3. Results and Discussion

3.1. Metal Concentration in Sediment

In this study, ten metals (Ti, Mn, Fe, Cu, Co, As, Zn, Rb, Sr and Zr) were examined in the sediments of the Karnaphuli River (KR) estuary using an Energy Dispersive X-ray Fluorescence (EDXRF) system. The mean concentrations of the investigated heavy metals showed the descending order of Fe (20,698.13 ± 138.77), Ti (4065.48 ± 553.25), Mn (460.22 ± 62.18), Rb (183.06 ± 3.95), Zr (140.72 ± 4.10), Zn (113.00 ± 0.75), Sr (107.80 ± 0.66), Cu (97.11 ± 4.64), Co (6.14 ± 0.32); As (5.93 ± 0.51) (Figure 2). Elevated concentrations of Fe, Zn, Cu, and Rb might result from human activities [48]. The highest concentrations of these elements might originate from runoff in agricultural fields, semi-urban areas, and untreated domestic wastewater discharged from housing and industrial regions [48].
Table 1 presents a comparison of heavy metal levels in sediment samples from this study with global findings and various international standards. The concentrations of Fe, Sr, and As were found to be below various international guidelines and certified values, whereas Cu, Zn, and Rb exceeded these certified values. Specifically, the concentration of Fe in the sediment (19,540–22,100 mg/kg) in this study was notably higher compared to levels observed along the Mediterranean coast of Egypt (13,256 mg/kg) [49], Tirumalairajan river, India (2346 mg/kg) [50], and Meghna river estuary, Bangladesh (1290 mg/kg) [51], but lower than that in sediments of the ship-breaking area, Chittagong, Bangladesh (68,260 mg/kg) [7], coastal sediment of Dumai, Indonesia (30,100 mg/kg) [52]. The concentration of Mn in this study was found to be lower than various international guidelines, indicating relatively low Mn contamination in the study area. However, Mn levels were higher compared to those reported for the Southeast coast of India and Elckie Lake, Poland [53,54]. Conversely, the concentration of Cu notably exceeded the standard value set by IAEA [55], surpassing levels found in the coastal sediment of urban areas in Semarang, Indonesia, and the Langkawi coastal area of Malaysia, but remaining lower than levels observed in sediments from the Suez Gulf, Egypt, and the Alang-Sosiya coast of India [23,56,57]. The mean concentration of Zn in the sediment was consistent with levels in the east coast of Bay of Bengal and Umeda River, Japan, but higher compared to the Yangtze river, China; Meghna river estuary, Bangladesh; northern Bohai and Yellow Seas, China; and lower than those in the sediments of the ship-breaking area, Chittagong, Bangladesh, and Fujian coast, China [7,51,58,59,60,61]. The Zn concentration exceeded the certified value for the metal [62]. The mean concentration of As in the sediment was much lower than the standard value, being higher than in the sediment of Paraiba do Sul river delta, Brazil, but lower than in the coastal sediment of the estuary of Yalu River, China; Ulsan Bay, South Korea; Jinzhou Bay, China; and Port Klang coastal area, Malaysia [60,61,63,64,65]. Additionally, Ti and Rb levels exceeded the recommended levels [66].

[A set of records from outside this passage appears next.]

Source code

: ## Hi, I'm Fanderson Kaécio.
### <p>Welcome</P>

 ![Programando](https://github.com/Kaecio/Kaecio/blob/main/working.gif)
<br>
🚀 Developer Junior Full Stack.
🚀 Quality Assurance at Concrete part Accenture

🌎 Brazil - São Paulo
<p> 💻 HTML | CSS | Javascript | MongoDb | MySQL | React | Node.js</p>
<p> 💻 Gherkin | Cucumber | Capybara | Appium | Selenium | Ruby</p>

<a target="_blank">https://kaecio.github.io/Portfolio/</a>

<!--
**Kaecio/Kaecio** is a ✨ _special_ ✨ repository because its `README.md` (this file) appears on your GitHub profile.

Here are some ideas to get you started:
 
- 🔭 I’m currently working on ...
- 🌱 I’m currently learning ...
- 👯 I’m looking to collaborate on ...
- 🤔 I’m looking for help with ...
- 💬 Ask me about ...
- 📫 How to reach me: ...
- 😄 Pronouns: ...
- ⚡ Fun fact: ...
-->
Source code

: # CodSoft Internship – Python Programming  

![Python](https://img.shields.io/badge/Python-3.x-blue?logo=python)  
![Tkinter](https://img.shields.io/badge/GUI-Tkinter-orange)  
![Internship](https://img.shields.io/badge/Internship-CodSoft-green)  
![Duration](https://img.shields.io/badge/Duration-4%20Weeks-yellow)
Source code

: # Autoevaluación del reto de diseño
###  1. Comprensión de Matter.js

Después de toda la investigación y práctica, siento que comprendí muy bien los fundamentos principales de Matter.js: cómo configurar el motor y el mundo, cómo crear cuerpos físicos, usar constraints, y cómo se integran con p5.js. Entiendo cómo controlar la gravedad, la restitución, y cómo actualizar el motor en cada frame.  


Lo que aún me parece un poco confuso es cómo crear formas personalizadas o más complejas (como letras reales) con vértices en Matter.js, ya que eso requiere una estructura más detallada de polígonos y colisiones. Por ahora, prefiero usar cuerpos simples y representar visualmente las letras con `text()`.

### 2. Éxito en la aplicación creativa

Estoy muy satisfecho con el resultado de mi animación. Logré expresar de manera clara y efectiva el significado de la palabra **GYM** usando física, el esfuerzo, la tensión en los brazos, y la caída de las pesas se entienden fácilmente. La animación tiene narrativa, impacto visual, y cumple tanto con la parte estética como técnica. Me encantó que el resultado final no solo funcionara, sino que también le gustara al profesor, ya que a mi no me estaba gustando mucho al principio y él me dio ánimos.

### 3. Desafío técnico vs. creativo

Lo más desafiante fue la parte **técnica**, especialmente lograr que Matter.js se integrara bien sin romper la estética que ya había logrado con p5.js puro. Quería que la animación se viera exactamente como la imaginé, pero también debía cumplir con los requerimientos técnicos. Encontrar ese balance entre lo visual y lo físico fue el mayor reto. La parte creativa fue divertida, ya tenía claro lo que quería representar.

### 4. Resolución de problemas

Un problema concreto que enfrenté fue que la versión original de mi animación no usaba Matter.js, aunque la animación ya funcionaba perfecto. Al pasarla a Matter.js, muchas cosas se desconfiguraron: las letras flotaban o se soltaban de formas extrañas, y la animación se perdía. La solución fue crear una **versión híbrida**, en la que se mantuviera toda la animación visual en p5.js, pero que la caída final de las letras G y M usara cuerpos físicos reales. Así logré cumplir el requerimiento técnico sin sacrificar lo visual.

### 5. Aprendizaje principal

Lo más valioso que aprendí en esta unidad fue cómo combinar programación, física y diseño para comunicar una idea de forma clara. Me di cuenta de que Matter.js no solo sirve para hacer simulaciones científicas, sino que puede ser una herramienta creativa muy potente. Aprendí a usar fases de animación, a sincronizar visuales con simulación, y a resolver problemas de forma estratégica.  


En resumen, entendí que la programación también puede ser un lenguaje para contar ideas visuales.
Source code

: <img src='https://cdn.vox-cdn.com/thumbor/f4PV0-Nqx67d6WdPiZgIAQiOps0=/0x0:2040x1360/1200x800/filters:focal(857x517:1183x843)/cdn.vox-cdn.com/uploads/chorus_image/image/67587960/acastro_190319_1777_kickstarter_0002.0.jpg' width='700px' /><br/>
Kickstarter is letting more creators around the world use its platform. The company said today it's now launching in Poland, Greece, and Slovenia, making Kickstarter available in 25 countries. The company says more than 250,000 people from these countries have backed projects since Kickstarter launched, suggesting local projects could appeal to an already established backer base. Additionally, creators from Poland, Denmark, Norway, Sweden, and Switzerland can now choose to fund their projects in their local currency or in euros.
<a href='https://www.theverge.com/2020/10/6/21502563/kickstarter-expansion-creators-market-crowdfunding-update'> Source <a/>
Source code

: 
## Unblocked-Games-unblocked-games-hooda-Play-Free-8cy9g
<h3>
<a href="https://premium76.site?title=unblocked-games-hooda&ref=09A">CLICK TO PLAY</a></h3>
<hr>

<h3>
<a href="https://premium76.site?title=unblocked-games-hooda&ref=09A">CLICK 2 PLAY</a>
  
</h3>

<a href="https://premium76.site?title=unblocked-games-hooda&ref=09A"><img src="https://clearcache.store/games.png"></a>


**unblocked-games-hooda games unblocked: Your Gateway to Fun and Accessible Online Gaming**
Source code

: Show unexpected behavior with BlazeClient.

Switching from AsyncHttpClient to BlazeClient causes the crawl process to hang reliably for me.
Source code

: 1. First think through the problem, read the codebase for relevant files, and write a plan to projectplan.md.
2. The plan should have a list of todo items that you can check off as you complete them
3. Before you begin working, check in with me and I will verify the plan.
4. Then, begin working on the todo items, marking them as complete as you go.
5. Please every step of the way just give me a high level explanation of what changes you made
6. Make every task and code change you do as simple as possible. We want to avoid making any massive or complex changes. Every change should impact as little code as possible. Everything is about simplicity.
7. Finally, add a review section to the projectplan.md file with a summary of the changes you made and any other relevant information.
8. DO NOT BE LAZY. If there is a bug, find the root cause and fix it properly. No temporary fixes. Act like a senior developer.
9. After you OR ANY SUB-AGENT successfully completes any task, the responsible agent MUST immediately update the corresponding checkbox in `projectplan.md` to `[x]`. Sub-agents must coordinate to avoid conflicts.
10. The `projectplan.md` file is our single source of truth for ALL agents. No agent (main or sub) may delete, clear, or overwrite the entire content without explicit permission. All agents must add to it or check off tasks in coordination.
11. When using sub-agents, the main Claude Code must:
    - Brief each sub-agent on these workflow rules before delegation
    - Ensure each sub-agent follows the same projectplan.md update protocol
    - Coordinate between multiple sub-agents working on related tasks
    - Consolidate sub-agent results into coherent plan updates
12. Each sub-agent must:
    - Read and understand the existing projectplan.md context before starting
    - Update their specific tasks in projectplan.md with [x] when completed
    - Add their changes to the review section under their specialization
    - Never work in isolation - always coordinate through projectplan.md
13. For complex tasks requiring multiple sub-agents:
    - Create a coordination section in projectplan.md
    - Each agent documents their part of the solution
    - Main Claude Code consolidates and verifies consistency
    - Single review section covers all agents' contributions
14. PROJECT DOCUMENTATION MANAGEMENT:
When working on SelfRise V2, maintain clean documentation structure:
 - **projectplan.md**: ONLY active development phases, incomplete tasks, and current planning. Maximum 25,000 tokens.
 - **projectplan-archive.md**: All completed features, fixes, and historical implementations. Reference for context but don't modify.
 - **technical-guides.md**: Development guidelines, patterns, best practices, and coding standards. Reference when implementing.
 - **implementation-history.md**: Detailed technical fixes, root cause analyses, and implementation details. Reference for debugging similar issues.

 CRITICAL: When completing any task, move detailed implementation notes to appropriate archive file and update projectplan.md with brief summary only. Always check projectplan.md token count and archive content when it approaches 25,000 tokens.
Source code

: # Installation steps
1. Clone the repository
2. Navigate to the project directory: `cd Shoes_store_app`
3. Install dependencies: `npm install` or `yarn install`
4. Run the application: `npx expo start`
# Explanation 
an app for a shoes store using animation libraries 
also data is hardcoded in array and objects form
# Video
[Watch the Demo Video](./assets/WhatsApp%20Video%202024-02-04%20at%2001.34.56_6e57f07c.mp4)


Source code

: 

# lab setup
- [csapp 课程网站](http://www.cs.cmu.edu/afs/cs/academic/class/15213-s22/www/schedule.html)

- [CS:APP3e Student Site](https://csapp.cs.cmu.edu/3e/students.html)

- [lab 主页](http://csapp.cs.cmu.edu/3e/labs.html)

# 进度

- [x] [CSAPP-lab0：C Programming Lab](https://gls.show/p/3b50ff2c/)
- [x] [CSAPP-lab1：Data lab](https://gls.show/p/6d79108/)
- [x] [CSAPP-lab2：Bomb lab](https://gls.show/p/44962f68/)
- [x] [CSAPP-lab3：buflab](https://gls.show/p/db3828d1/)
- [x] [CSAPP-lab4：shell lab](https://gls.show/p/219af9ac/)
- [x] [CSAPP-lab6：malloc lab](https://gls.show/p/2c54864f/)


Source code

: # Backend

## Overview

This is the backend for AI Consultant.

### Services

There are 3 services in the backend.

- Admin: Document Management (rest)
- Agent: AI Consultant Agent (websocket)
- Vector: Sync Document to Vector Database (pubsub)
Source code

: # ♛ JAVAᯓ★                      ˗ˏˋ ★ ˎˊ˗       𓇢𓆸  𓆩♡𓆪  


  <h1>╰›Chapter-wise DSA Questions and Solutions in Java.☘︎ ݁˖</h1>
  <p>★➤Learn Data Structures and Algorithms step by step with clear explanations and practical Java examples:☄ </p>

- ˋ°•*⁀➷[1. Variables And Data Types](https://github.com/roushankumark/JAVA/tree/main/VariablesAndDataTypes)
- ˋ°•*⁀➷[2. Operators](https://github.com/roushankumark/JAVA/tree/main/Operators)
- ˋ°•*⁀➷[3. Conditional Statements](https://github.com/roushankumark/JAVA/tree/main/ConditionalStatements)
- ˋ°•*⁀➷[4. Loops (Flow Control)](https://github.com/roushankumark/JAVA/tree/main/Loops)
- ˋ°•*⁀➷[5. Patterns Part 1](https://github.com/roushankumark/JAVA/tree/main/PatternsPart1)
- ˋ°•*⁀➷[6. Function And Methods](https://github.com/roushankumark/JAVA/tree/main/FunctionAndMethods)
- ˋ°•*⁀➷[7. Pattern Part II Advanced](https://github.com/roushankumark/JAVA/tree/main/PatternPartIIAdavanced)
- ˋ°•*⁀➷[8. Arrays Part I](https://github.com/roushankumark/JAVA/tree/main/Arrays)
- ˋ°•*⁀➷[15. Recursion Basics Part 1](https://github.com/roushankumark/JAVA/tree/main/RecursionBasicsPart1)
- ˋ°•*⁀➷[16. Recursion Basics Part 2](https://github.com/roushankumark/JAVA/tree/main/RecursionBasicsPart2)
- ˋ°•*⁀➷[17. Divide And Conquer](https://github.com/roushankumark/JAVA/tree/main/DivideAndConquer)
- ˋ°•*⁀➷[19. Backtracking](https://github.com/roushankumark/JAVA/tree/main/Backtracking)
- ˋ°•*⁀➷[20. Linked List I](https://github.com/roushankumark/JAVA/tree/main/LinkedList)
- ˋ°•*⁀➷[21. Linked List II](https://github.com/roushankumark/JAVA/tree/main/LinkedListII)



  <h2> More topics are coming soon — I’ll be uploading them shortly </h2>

3.2. Assessment of Metal Pollution in Sediment

The contamination factor (CF) indicated that Fe, Co, As, Sr, and Zr had values below 1, suggesting minimal contamination. For Ti, Mn, Cu, Zn, and Rb, CF values ranged from 1 to 3, indicating a moderate degree of sediment pollution. Overall, CF values for all heavy metals followed a descending order of Cu, Ti, Rb, Zn, Mn, Zr, As, Fe, Co, and Sr (Figure 3A). The pollution load index (PLI) provided an overall heavy metal contamination status in the sediment sample [68]. This study revealed that PLI values for both seasons were found to be just below 1 (0.835 and 0.827, respectively), indicating that the study area is likely experiencing environmental pollution due to the increased discharge of untreated industrial waste into the Karnaphuli River estuary (Figure 3B). Almost similar concentration of metals was found in both seasons, although the dry season showed a slightly higher concentration than the wet season.
The Igeo method was used to evaluate the level of metal contamination in sediment samples from the study area. This method includes seven categories, from unpolluted to highly polluted [69]. Using the Igeo equation [3], the findings showed that the sediment samples were largely unpolluted (Igeo < 0) for all metals except for cu, which indicated moderate pollution (1 < Igeo < 2) (Figure 3C).

3.2.1. Enrichment Factor (EF)

This study demonstrated that EF values for Fe, Co, As, and Sr consistently remained below 2 across both seasons, indicating minimal to negligible enrichment in the area. However, Ti, Mn, Cu, Zn, Rb, and Zr showed distinct trends (Figure 3D). Specifically, EF values for Ti, Mn, Zn, Rb, and Zr ranged between 2 and 5, indicating moderate enrichment, while Cu exhibited significant enrichment (EF > 5 and <20), highlighting potential environmental concerns in the near future.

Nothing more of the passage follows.